**Directions**
Could you copy each line of the entries that contains "left"?

# # # # # # #

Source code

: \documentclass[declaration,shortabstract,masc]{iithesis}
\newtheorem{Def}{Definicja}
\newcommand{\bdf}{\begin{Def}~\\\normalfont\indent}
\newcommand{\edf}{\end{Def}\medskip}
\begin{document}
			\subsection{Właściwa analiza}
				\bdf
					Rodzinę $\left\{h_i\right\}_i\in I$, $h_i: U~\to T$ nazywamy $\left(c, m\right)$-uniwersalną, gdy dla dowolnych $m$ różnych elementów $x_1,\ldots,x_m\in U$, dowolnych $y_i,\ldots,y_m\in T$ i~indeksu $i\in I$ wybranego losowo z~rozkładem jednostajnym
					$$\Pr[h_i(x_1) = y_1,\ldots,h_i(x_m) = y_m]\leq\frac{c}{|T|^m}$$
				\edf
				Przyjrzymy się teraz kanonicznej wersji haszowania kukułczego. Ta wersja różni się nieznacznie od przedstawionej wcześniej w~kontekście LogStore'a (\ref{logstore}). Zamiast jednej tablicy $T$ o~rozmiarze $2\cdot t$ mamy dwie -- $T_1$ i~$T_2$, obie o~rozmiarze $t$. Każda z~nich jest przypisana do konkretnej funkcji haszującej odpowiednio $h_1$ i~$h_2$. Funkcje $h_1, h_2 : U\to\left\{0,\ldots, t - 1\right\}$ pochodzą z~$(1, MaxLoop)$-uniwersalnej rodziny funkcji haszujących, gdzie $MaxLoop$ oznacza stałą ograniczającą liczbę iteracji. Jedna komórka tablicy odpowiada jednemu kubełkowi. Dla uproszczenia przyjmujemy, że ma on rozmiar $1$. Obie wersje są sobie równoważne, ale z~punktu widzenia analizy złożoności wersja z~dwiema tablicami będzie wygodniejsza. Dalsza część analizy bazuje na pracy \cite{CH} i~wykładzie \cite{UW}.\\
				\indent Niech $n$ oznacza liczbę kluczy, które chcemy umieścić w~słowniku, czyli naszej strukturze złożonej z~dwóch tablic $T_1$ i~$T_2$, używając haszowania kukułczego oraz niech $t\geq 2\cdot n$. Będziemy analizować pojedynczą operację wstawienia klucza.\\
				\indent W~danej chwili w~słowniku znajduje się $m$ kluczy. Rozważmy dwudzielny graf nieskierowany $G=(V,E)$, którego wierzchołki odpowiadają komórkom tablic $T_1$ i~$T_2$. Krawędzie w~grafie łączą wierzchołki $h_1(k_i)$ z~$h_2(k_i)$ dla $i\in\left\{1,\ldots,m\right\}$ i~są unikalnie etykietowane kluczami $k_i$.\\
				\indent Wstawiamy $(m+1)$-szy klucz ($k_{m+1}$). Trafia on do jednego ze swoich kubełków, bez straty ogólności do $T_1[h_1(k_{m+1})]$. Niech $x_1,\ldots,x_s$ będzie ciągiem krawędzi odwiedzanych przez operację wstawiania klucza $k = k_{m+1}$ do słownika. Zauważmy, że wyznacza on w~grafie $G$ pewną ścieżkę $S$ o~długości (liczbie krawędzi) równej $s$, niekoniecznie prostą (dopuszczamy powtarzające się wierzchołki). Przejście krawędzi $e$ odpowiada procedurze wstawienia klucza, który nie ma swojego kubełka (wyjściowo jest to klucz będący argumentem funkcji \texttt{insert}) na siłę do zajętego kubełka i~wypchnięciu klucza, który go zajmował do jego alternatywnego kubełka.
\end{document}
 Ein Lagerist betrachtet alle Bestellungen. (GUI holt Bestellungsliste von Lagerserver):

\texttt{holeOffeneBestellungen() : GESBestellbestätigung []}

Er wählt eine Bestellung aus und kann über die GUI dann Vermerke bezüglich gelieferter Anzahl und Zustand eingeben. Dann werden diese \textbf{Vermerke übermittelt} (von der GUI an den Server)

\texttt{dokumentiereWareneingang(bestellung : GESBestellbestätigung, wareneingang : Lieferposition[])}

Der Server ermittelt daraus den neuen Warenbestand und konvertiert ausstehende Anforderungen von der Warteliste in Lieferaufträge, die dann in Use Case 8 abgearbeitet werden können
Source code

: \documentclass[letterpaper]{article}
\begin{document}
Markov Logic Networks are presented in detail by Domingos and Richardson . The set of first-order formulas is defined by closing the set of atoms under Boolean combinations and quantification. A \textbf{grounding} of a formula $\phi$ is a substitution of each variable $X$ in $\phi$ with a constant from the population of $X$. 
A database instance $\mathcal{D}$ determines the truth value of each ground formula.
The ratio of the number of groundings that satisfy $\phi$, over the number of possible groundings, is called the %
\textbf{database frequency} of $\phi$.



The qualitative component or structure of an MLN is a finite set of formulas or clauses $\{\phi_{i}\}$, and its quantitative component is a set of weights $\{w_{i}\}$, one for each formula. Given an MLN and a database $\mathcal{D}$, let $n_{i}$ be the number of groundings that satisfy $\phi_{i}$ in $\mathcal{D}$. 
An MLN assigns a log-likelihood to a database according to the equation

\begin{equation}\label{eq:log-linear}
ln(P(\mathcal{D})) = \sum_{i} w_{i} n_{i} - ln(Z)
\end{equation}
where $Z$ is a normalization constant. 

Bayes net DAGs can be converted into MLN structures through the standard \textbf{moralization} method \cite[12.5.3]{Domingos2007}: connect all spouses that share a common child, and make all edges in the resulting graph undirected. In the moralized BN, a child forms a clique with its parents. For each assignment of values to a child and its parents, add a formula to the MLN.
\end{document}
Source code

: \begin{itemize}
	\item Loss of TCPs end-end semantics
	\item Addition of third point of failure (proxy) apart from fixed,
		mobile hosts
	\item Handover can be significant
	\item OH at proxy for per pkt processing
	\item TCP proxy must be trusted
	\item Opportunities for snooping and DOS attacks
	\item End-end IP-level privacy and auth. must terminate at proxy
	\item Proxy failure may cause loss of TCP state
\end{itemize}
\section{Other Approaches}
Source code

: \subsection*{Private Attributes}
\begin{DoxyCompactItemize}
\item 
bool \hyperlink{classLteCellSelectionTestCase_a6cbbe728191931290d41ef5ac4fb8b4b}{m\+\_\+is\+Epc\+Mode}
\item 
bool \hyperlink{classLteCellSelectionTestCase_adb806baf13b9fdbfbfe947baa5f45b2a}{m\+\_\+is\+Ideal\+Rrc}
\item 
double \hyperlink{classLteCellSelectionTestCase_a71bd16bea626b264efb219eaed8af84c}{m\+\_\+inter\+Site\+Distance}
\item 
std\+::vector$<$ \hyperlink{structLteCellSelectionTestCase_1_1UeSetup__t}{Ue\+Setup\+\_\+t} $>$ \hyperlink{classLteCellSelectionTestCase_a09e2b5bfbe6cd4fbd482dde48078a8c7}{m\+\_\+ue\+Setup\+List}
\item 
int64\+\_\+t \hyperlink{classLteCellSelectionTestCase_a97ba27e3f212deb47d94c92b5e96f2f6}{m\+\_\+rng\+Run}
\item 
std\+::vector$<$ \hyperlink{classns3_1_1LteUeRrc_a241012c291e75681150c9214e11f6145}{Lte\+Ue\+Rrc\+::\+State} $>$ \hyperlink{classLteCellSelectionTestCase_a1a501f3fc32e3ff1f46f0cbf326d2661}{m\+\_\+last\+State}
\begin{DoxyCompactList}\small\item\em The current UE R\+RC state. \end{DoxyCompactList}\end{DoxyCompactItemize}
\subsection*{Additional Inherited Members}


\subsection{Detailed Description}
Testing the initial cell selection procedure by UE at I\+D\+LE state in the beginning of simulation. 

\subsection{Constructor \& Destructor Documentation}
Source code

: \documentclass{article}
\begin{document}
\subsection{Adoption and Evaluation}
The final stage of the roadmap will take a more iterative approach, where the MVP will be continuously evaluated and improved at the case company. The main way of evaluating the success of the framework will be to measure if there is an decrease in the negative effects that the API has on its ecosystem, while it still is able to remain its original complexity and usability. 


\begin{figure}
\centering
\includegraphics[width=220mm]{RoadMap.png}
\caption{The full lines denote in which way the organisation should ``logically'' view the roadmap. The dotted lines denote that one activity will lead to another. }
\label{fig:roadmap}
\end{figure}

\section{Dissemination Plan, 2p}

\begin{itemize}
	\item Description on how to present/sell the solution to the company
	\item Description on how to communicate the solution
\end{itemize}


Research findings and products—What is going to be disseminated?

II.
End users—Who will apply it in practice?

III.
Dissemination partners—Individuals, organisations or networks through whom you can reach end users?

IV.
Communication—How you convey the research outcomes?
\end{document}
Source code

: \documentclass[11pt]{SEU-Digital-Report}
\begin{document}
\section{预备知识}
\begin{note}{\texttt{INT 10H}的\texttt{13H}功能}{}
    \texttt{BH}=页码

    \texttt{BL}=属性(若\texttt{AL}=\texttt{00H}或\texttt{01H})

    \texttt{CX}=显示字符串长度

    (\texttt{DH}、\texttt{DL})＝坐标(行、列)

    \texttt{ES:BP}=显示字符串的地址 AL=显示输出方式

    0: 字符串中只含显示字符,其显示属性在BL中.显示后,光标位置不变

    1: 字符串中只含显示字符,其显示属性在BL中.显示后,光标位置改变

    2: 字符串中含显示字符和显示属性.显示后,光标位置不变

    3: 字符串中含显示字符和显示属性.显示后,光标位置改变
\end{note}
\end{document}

# # # # # # #

**Written reply**
					Rodzinę $\left\{h_i\right\}_i\in I$, $h_i: U~\to T$ nazywamy $\left(c, m\right)$-uniwersalną, gdy dla dowolnych $m$ różnych elementów $x_1,\ldots,x_m\in U$, dowolnych $y_i,\ldots,y_m\in T$ i~indeksu $i\in I$ wybranego losowo z~rozkładem jednostajnym
				Przyjrzymy się teraz kanonicznej wersji haszowania kukułczego. Ta wersja różni się nieznacznie od przedstawionej wcześniej w~kontekście LogStore'a (\ref{logstore}). Zamiast jednej tablicy $T$ o~rozmiarze $2\cdot t$ mamy dwie -- $T_1$ i~$T_2$, obie o~rozmiarze $t$. Każda z~nich jest przypisana do konkretnej funkcji haszującej odpowiednio $h_1$ i~$h_2$. Funkcje $h_1, h_2 : U\to\left\{0,\ldots, t - 1\right\}$ pochodzą z~$(1, MaxLoop)$-uniwersalnej rodziny funkcji haszujących, gdzie $MaxLoop$ oznacza stałą ograniczającą liczbę iteracji. Jedna komórka tablicy odpowiada jednemu kubełkowi. Dla uproszczenia przyjmujemy, że ma on rozmiar $1$. Obie wersje są sobie równoważne, ale z~punktu widzenia analizy złożoności wersja z~dwiema tablicami będzie wygodniejsza. Dalsza część analizy bazuje na pracy \cite{CH} i~wykładzie \cite{UW}.\\
				\indent W~danej chwili w~słowniku znajduje się $m$ kluczy. Rozważmy dwudzielny graf nieskierowany $G=(V,E)$, którego wierzchołki odpowiadają komórkom tablic $T_1$ i~$T_2$. Krawędzie w~grafie łączą wierzchołki $h_1(k_i)$ z~$h_2(k_i)$ dla $i\in\left\{1,\ldots,m\right\}$ i~są unikalnie etykietowane kluczami $k_i$.\\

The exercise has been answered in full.